My guilty pleasure during the MCO has been ordering local indie magazines. The first issue of Saya zine arrives at my door via Grab. It has a cover like one of those old-school composition books bound with black tape. A flip through the pages takes you across pastel palette micro verses with swirling typography and colours. The mesh gradients remind me of the rainbow paddle pops I had when I was younger, but in the case of this book the pools of colour seem almost reflective, as if enhancing what is written on the page. Saya is a curious word to think about for an English-speaking brain.

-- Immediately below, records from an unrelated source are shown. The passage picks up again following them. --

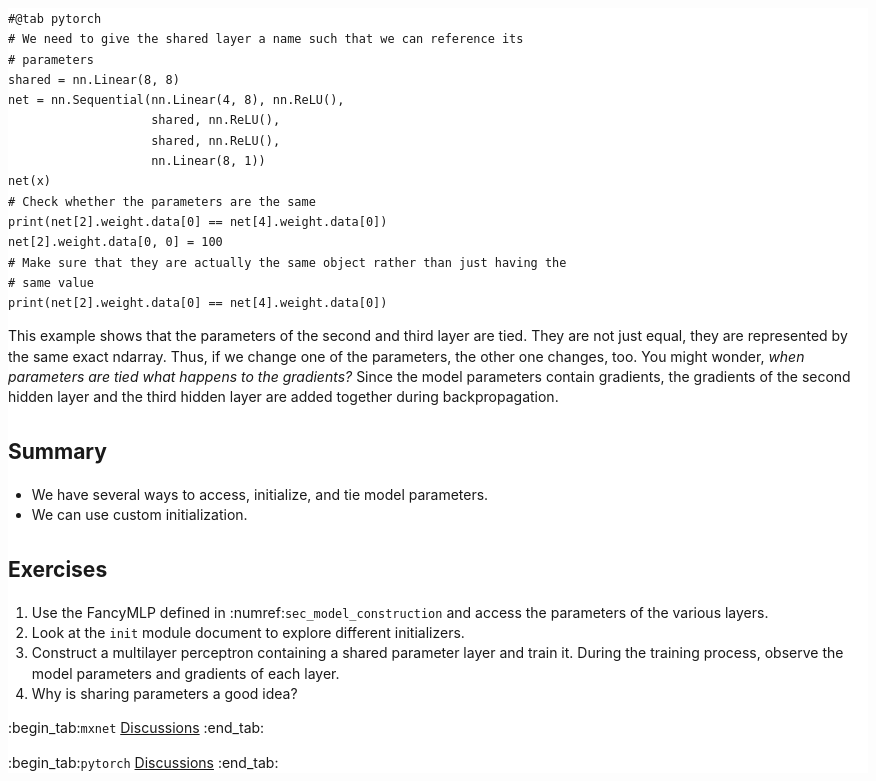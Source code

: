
 ```{.python .input}
#@tab pytorch
# We need to give the shared layer a name such that we can reference its
# parameters
shared = nn.Linear(8, 8)
net = nn.Sequential(nn.Linear(4, 8), nn.ReLU(), 
                    shared, nn.ReLU(), 
                    shared, nn.ReLU(), 
                    nn.Linear(8, 1))
net(x)
# Check whether the parameters are the same
print(net[2].weight.data[0] == net[4].weight.data[0])
net[2].weight.data[0, 0] = 100
# Make sure that they are actually the same object rather than just having the
# same value
print(net[2].weight.data[0] == net[4].weight.data[0])
```

This example shows that the parameters 
of the second and third layer are tied. 
They are not just equal, they are 
represented by the same exact ndarray. 
Thus, if we change one of the parameters,
the other one changes, too. 
You might wonder, 
*when parameters are tied
what happens to the gradients?*
Since the model parameters contain gradients,
the gradients of the second hidden layer
and the third hidden layer are added together
during backpropagation.

## Summary

* We have several ways to access, initialize, and tie model parameters.
* We can use custom initialization.


## Exercises

1. Use the FancyMLP defined in :numref:`sec_model_construction` and access the parameters of the various layers.
1. Look at the `init` module document to explore different initializers.
1. Construct a multilayer perceptron containing a shared parameter layer and train it. During the training process, observe the model parameters and gradients of each layer.
1. Why is sharing parameters a good idea?

:begin_tab:`mxnet`
[Discussions](https://discuss.d2l.ai/t/56)
:end_tab:

:begin_tab:`pytorch`
[Discussions](https://discuss.d2l.ai/t/57)
:end_tab:
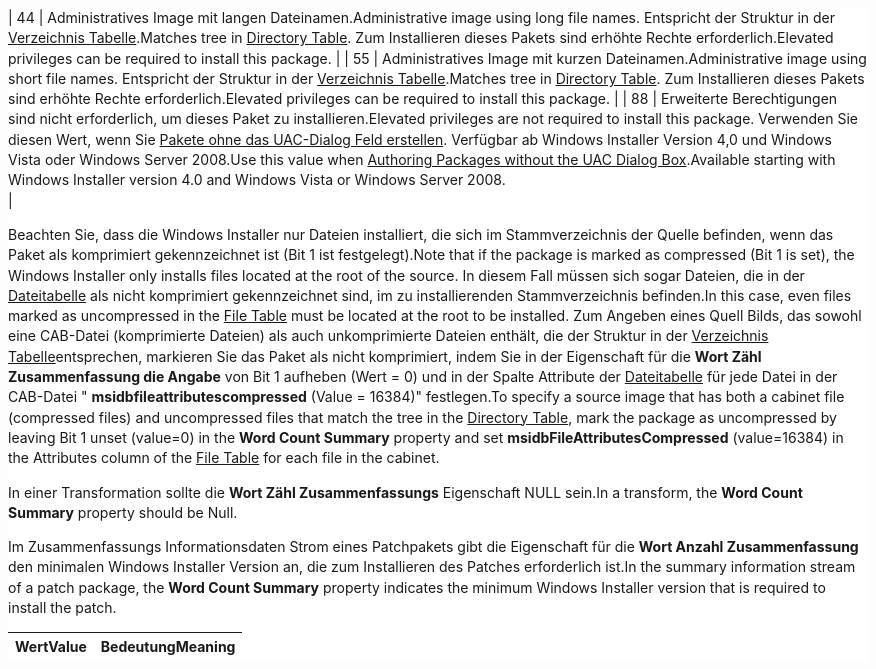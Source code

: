 | <span data-ttu-id="90672-148">4</span><span class="sxs-lookup"><span data-stu-id="90672-148">4</span></span>     | <span data-ttu-id="90672-149">Administratives Image mit langen Dateinamen.</span><span class="sxs-lookup"><span data-stu-id="90672-149">Administrative image using long file names.</span></span> <span data-ttu-id="90672-150">Entspricht der Struktur in der [Verzeichnis Tabelle](directory-table.md).</span><span class="sxs-lookup"><span data-stu-id="90672-150">Matches tree in [Directory Table](directory-table.md).</span></span> <span data-ttu-id="90672-151">Zum Installieren dieses Pakets sind erhöhte Rechte erforderlich.</span><span class="sxs-lookup"><span data-stu-id="90672-151">Elevated privileges can be required to install this package.</span></span>                                                                                                                                |
| <span data-ttu-id="90672-152">5</span><span class="sxs-lookup"><span data-stu-id="90672-152">5</span></span>     | <span data-ttu-id="90672-153">Administratives Image mit kurzen Dateinamen.</span><span class="sxs-lookup"><span data-stu-id="90672-153">Administrative image using short file names.</span></span> <span data-ttu-id="90672-154">Entspricht der Struktur in der [Verzeichnis Tabelle](directory-table.md).</span><span class="sxs-lookup"><span data-stu-id="90672-154">Matches tree in [Directory Table](directory-table.md).</span></span> <span data-ttu-id="90672-155">Zum Installieren dieses Pakets sind erhöhte Rechte erforderlich.</span><span class="sxs-lookup"><span data-stu-id="90672-155">Elevated privileges can be required to install this package.</span></span>                                                                                                                               |
| <span data-ttu-id="90672-156">8</span><span class="sxs-lookup"><span data-stu-id="90672-156">8</span></span>     | <span data-ttu-id="90672-157">Erweiterte Berechtigungen sind nicht erforderlich, um dieses Paket zu installieren.</span><span class="sxs-lookup"><span data-stu-id="90672-157">Elevated privileges are not required to install this package.</span></span> <span data-ttu-id="90672-158">Verwenden Sie diesen Wert, wenn Sie [Pakete ohne das UAC-Dialog Feld erstellen](authoring-packages-without-the-uac-dialog-box.md). Verfügbar ab Windows Installer Version 4,0 und Windows Vista oder Windows Server 2008.</span><span class="sxs-lookup"><span data-stu-id="90672-158">Use this value when [Authoring Packages without the UAC Dialog Box](authoring-packages-without-the-uac-dialog-box.md).Available starting with Windows Installer version 4.0 and Windows Vista or Windows Server 2008.</span></span><br/> |



 

<span data-ttu-id="90672-159">Beachten Sie, dass die Windows Installer nur Dateien installiert, die sich im Stammverzeichnis der Quelle befinden, wenn das Paket als komprimiert gekennzeichnet ist (Bit 1 ist festgelegt).</span><span class="sxs-lookup"><span data-stu-id="90672-159">Note that if the package is marked as compressed (Bit 1 is set), the Windows Installer only installs files located at the root of the source.</span></span> <span data-ttu-id="90672-160">In diesem Fall müssen sich sogar Dateien, die in der [Dateitabelle](file-table.md) als nicht komprimiert gekennzeichnet sind, im zu installierenden Stammverzeichnis befinden.</span><span class="sxs-lookup"><span data-stu-id="90672-160">In this case, even files marked as uncompressed in the [File Table](file-table.md) must be located at the root to be installed.</span></span> <span data-ttu-id="90672-161">Zum Angeben eines Quell Bilds, das sowohl eine CAB-Datei (komprimierte Dateien) als auch unkomprimierte Dateien enthält, die der Struktur in der [Verzeichnis Tabelle](directory-table.md)entsprechen, markieren Sie das Paket als nicht komprimiert, indem Sie in der Eigenschaft für die **Wort Zähl Zusammenfassung die Angabe** von Bit 1 aufheben (Wert = 0) und in der Spalte Attribute der [Dateitabelle](file-table.md) für jede Datei in der CAB-Datei " **msidbfileattributescompressed** (Value = 16384)" festlegen.</span><span class="sxs-lookup"><span data-stu-id="90672-161">To specify a source image that has both a cabinet file (compressed files) and uncompressed files that match the tree in the [Directory Table](directory-table.md), mark the package as uncompressed by leaving Bit 1 unset (value=0) in the **Word Count Summary** property and set **msidbFileAttributesCompressed** (value=16384) in the Attributes column of the [File Table](file-table.md) for each file in the cabinet.</span></span>

<span data-ttu-id="90672-162">In einer Transformation sollte die **Wort Zähl Zusammenfassungs** Eigenschaft NULL sein.</span><span class="sxs-lookup"><span data-stu-id="90672-162">In a transform, the **Word Count Summary** property should be Null.</span></span>

<span data-ttu-id="90672-163">Im Zusammenfassungs Informationsdaten Strom eines Patchpakets gibt die Eigenschaft für die **Wort Anzahl Zusammenfassung** den minimalen Windows Installer Version an, die zum Installieren des Patches erforderlich ist.</span><span class="sxs-lookup"><span data-stu-id="90672-163">In the summary information stream of a patch package, the **Word Count Summary** property indicates the minimum Windows Installer version that is required to install the patch.</span></span>



| <span data-ttu-id="90672-164">Wert</span><span class="sxs-lookup"><span data-stu-id="90672-164">Value</span></span> | <span data-ttu-id="90672-165">Bedeutung</span><span class="sxs-lookup"><span data-stu-id="90672-165">Meaning</span></span>                                                                                                                                                                              |
|-------|--------------------------------------------------------------------------------------------------------------------------------------------------------------------------------------|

Not just “I”, but “my” and “mine” it seems like a versatile way to fearlessly claim ownership without apologies or doubt. What better name could there be for this anthology of young writers interrogating what it means to be Malaysian?

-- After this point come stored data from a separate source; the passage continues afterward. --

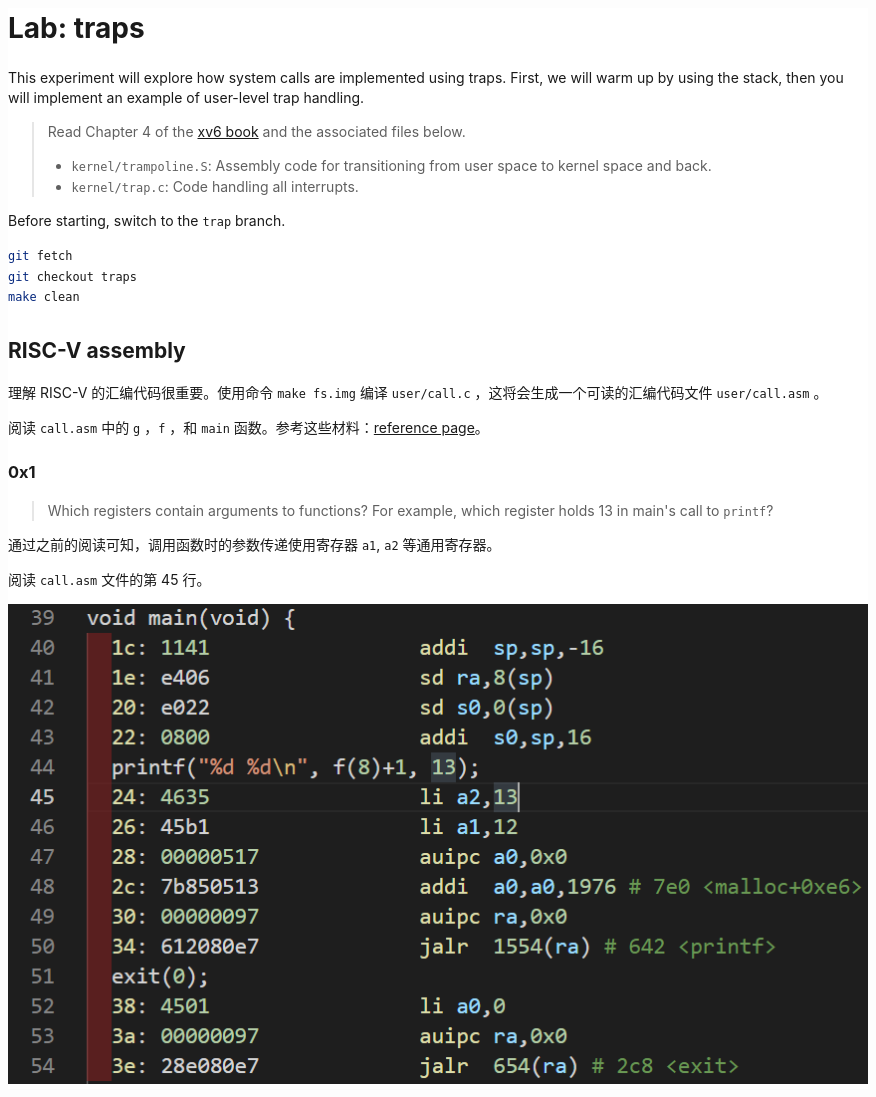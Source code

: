 # Lab: traps

This experiment will explore how system calls are implemented using traps. First, we will warm up by using the stack, then you will implement an example of user-level trap handling.

> Read Chapter 4 of the [xv6 book](https://pdos.csail.mit.edu/6.828/2022/xv6/book-riscv-rev3.pdf) and the associated files below.
>
> - `kernel/trampoline.S`: Assembly code for transitioning from user space to kernel space and back.
> - `kernel/trap.c`: Code handling all interrupts.

Before starting, switch to the `trap` branch.

```bash
git fetch
git checkout traps
make clean
```

## RISC-V assembly

理解 RISC-V 的汇编代码很重要。使用命令 `make fs.img` 编译 `user/call.c` ，这将会生成一个可读的汇编代码文件 `user/call.asm` 。

阅读 `call.asm` 中的 `g` ，`f` ，和 `main` 函数。参考这些材料：[reference page](https://pdos.csail.mit.edu/6.828/2022/reference.html)。

### 0x1

> Which registers contain arguments to functions? For example, which register holds 13 in main's call to `printf`?

通过之前的阅读可知，调用函数时的参数传递使用寄存器 `a1`, `a2` 等通用寄存器。

阅读 `call.asm` 文件的第 45 行。

![image-20221119182846614](./traps.assets/image-20221119182846614.png)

When I look at other zines in my modest collection, a lot of the incredible writing and art I encounter within their pages couldn’t have been printed anywhere else. Where else would you find ink painting documenting Semai oral tradition than in Gerimis Art Project’s zine Cermor? Or visual journaling like Ugly Malaysiana v 2.0, which pays attention to the eccentricities of everyday design of menus, shop signs and rooms, if not in the pages of Process Magazine?
I love independent magazines here because they are the unfiltered testing zones for writing, not caught up in distilling writing into a style guide or a brand. There’s a playfulness in the writing featured here that’s far more appealing than the overt polish or blatant incendiary tones of more mainstream media outlets. To me, this is the real forefront of culture.